Note: checkpointing parallel jobs requires a library which has integrated BLCR support. At present, the only MPI implementation which supports checkpoint/restart with BLCR is the LAM/MPI library.
Unfortunately BLCR has not yet been integrated with many batch systems. Currently the only system that supports BLCR is the SciDAC Scalable Systems Software (SSS) Suite. If you are running on a system that uses the SSS Suite (this is the case with some versions of the OSCAR clustering toolkit), then refer to these instructions for using checkpoint/restart.
The rest of this document assumes that your batch scheduler does not have built-in support for BLCR. In this case you will manually run the BLCR commands needed to checkpoint/restart your jobs.
Note: this does not mean that you cannot checkpoint/restart your applications if you use a batch system without built-in support for BLCR. It simply means that you have to do your checkpoints/restarts manually. To the batch system, a job that is checkpointed and terminated manually simply looks like a job that has "completed". A restart of an application looks like a "new" job.

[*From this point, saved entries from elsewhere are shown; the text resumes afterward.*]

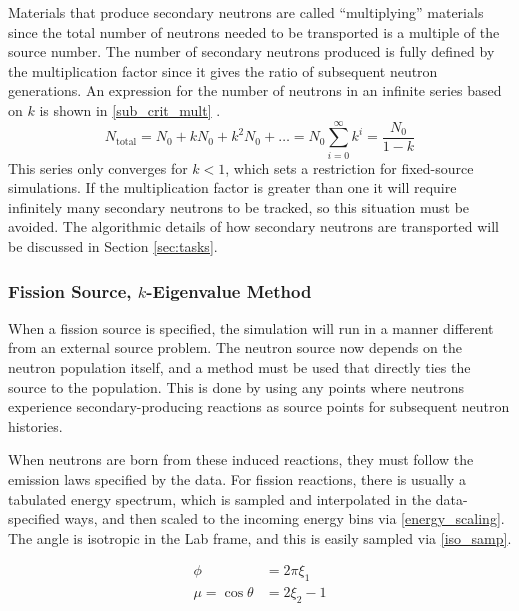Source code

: Materials that produce secondary neutrons are called ``multiplying'' materials since the total number of neutrons needed to be transported is a multiple of the source number.  The number of secondary neutrons produced is fully defined by the multiplication factor since it gives the ratio of subsequent neutron generations.  An expression for the number of neutrons in an infinite series based on $k$ is shown in \eqref{sub_crit_mult} \cite{duderstadt}\cite{jaakko}.
%
\begin{equation}
\label{sub_crit_mult}
N_\mathrm{total} = N_0 + k N_0 + k^2 N_0 + \dots = N_0 \sum_{i=0}^\infty k^i = \frac{N_0}{1-k}
\end{equation}
%
This series only converges for $k<1$, which sets a restriction for fixed-source simulations.  If the multiplication factor is greater than one it will require infinitely many secondary neutrons to be tracked, so this situation must be avoided.  The algorithmic details of how secondary neutrons are transported will be discussed in Section \ref{sec:tasks}.

\subsubsection{Fission Source, $k$-Eigenvalue Method}

When a fission source is specified, the simulation will run in a manner different from an external source problem.  The neutron source now depends on the neutron population itself, and a method must be used that directly ties the source to the population.  This is done by using any points where neutrons experience secondary-producing reactions as source points for subsequent neutron histories.  

When neutrons are born from these induced reactions, they must follow the emission laws specified by the data.  For fission reactions, there is usually a tabulated energy spectrum, which is sampled and interpolated in the data-specified ways, and then scaled to the incoming energy bins via \eqref{energy_scaling}.  The angle is isotropic in the Lab frame, and this is easily sampled via \eqref{iso_samp}.

\begin{equation}
\label{iso_samp}
\begin{split}
\phi &= 2 \pi \xi_1 \\
\mu= \cos \theta &= 2 \xi_2 -1
\end{split}
\end{equation}


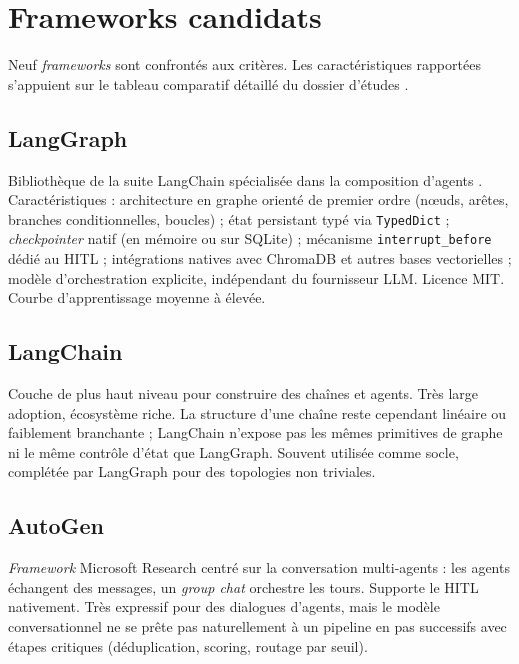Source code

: \section{Frameworks candidats}
\label{sec:candidats}

Neuf \emph{frameworks} sont confrontés aux critères. Les caractéristiques rapportées s'appuient sur le tableau comparatif détaillé du dossier d'études \cite{vaidhyanathan_taibi}.

\subsection{LangGraph}

Bibliothèque de la suite LangChain spécialisée dans la composition d'agents \cite{langgraph}. Caractéristiques : architecture en graphe orienté de premier ordre (nœuds, arêtes, branches conditionnelles, boucles) ; état persistant typé via \texttt{TypedDict} ; \emph{checkpointer} natif (en mémoire ou sur SQLite) ; mécanisme \texttt{interrupt\_before} dédié au HITL ; intégrations natives avec ChromaDB et autres bases vectorielles ; modèle d'orchestration explicite, indépendant du fournisseur LLM. Licence MIT. Courbe d'apprentissage moyenne à élevée.

\subsection{LangChain}

Couche de plus haut niveau \cite{langchain} pour construire des chaînes et agents. Très large adoption, écosystème riche. La structure d'une chaîne reste cependant linéaire ou faiblement branchante ; LangChain n'expose pas les mêmes primitives de graphe ni le même contrôle d'état que LangGraph. Souvent utilisée comme socle, complétée par LangGraph pour des topologies non triviales.

\subsection{AutoGen}

\emph{Framework} Microsoft Research \cite{autogen} centré sur la conversation multi-agents : les agents échangent des messages, un \emph{group chat} orchestre les tours. Supporte le HITL nativement. Très expressif pour des dialogues d'agents, mais le modèle conversationnel ne se prête pas naturellement à un pipeline en pas successifs avec étapes critiques (déduplication, scoring, routage par seuil).

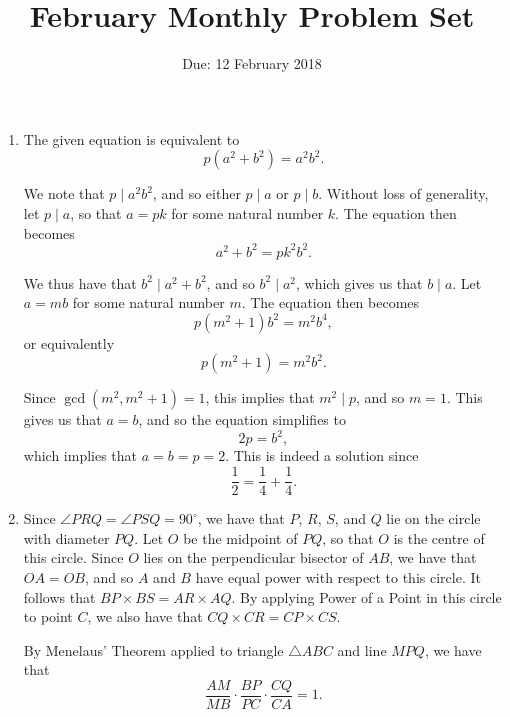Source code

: \documentclass[12pt]{article}
\title{\vspace{-24pt}February Monthly Problem Set}
\author{Due: 12 February 2018}
\date{}
\begin{document}
 \maketitle \pagestyle{empty}

\begin{enumerate}

\item %
The given equation is equivalent to
\[
    p(a^2 + b^2) = a^2 b^2.
\]

We note that $p \mid a^2 b^2$, and so either $p \mid a$ or $p \mid
b$. Without loss of generality, let $p \mid a$, so that $a = pk$ for some
natural number $k$. The equation then becomes
\[
    a^2 + b^2 = pk^2 b^2.
\]

We thus have that $b^2 \mid a^2 + b^2$, and so $b^2 \mid a^2$, which
gives us that $b \mid a$. Let $a = mb$ for some natural number $m$. The
equation then becomes
\[
    p(m^2 + 1) b^2 = m^2 b^4,
\]
or equivalently
\[
    p(m^2 + 1) = m^2 b^2.
\]

Since $\gcd(m^2, m^2 + 1) = 1$, this implies that $m^2 \mid p$, and so $m =
1$. This gives us that $a = b$, and so the equation simplifies to
\[
    2p = b^2,
\]
which implies that $a = b = p = 2$. This is indeed a solution since
\[
    \frac{1}{2} = \frac{1}{4} + \frac{1}{4}.
\]

\item %
Since $\angle PRQ = \angle PSQ = 90^\circ$, we have that $P$, $R$, $S$, and $Q$
lie on the circle with diameter $PQ$. Let $O$ be the midpoint of $PQ$, so that
$O$ is the centre of this circle. Since $O$ lies on the perpendicular bisector
of $AB$, we have that $OA = OB$, and so $A$ and $B$ have equal power with
respect to this circle. It follows that $BP \times BS = AR \times AQ$. By
applying Power of a Point in this circle to point $C$, we also have that $CQ
\times CR = CP \times CS$.

By Menelaus' Theorem applied to triangle $\triangle ABC$ and line $MPQ$, we have that
\[
    \frac{AM}{MB} \cdot \frac{BP}{PC} \cdot \frac{CQ}{CA} = 1.
\]


\end{enumerate}
\end{document}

This guide assumes that BLCR has already been successfully built, installed, and configured on your system (presumably by you or your system administrator). One easy way to test this is to use the 'lsmod' command to see if the BLCR kernel module is loaded on the node(s) that your program will run on:
% /sbin/lsmod Module Size Used by Not tainted blcr 46936 0 vmadump 16544 0 [blcr] iptable_filter 2412 0 (autoclean) (unused) ip_tables 15864 1 [iptable_filter]If you don't see 'blcr' and 'vmadump' in the output of 'lsmod', than BLCR is not yet available on your system. Consult the BLCR Administrators Guide for instructions on building and installing BLCR.
Try running
cr_checkpoint --helpIf 'cr_checkpoint' cannot be found, you need to modify your 'PATH' to include the directory where 'cr_checkpoint' lives. You will probably also want to modify your 'LD_LIBRARY_PATH' variable to contain the directory where 'libcr.so' lives, and add the BLCR man directory to your'MANPATH'.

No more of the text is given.